One of the things I find interesting about Stamkos is his “super sniper” reputation. In part, it’s understandable. The goal-scoring, year after year, is Rocket Richard calibre. His individual shooting talent (just about 18 per cent over the last four years) is preposterous. This combination alone makes him a nightmare matchup for opposing coaches, because any time he’s on the ice, he’s a threat to score.
However, I think this reputation undersells his true value. Sure, Stamkos has an electric shot and a nearly unparalleled ability to generate chances from the prime scoring areas. But the impact he has on his teammates is just as crucial – and, if you’re preparing a contract offer in excess of $80-million, it’s probably something you’d like to see.
Fun fact about Stamkos’ teammates: they instantly become better shooters the moment they take a shift with number 91. When they are separated, their conversion rates reverse heavily towards their historical averages.
Why is that?
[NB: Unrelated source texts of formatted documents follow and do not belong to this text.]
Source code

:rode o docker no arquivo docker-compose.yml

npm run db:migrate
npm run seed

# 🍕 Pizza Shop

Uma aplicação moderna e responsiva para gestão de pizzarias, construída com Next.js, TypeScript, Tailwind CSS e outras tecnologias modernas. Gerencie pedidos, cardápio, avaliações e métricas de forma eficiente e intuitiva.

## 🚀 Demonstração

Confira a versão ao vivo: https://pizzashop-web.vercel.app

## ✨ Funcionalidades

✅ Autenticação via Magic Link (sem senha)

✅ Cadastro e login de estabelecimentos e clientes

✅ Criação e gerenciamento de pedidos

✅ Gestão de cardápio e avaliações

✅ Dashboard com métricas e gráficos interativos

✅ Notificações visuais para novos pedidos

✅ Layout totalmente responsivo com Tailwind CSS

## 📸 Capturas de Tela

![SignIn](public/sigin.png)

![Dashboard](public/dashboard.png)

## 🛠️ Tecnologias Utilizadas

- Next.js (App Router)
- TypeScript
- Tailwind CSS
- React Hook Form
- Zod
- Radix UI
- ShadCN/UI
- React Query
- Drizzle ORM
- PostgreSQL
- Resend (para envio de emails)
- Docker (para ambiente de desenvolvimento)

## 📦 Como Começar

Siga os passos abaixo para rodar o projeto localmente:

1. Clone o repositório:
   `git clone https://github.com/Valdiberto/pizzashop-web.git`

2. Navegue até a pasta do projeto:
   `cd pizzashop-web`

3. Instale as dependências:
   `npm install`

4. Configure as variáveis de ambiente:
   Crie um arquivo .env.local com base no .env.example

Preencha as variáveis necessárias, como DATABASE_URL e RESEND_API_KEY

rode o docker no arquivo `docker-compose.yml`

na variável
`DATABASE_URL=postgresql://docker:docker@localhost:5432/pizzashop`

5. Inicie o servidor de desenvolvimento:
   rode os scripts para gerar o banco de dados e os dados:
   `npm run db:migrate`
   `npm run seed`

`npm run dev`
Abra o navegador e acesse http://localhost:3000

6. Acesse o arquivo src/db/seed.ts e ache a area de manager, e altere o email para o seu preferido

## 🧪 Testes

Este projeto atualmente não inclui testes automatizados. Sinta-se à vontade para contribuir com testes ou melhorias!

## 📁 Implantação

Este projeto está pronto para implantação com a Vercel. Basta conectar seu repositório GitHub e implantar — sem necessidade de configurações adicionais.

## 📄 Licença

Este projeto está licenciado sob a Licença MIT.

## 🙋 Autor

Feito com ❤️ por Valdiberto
I think there are a number of contributing factors. Stamkos is such a diverse and gifted talent that he’s capable of putting teammates into the most dangerous of scoring areas with regularity. But his general goal-scoring capabilities also act as a magnet for opposing defences who are trying to slow him down at all costs. What it does, at the very least, is open up the ice for many of his teammates.
The shooting percentage change is very real, though. I compiled shooting percentages with/without Stamkos for 10 regular teammates over the last four years. Just about every player sees a big spike in their conversion rate:
Stamkos’ seven regular forwards shot around 9 per cent without him on the ice. But when playing together, those same seven forwards shot about 12 per cent. Further, the only forward who doesn’t seem affected by Stamkos’ unique talent here – Martin St. Louis – is very possibly headed to the Hall of Fame.
You’d anticipate that there would be less of an effect on his defensive teammates, since defencemen don’t contribute as much on the pure goal-scoring front. But, all three defencemen see a bump to some degree here, with Brewer (from 3 per cent to 7.3 per cent) and Carle (from 1.5 per cent to 6.5 per cent) seeing the biggest bumps.
Collectively, it’s hard not to be impressed with the impact Stamkos is having here. Whether it’s extra attention to Stamkos when he’s on the ice, the Kobe Assist or his underrated 200-foot game and general passing ability, it’s clear that players get a goal-scoring boost when skating with the captain.
There are a thousand reasons why Stamkos is about to get the payday of a lifetime in the coming months. His ability to improve the shooting percentage of his teammates is just one of those. But, this is a great example of how elite players have extra subtleties in their game that can be caught by new-age hockey data. You just have to know where to look!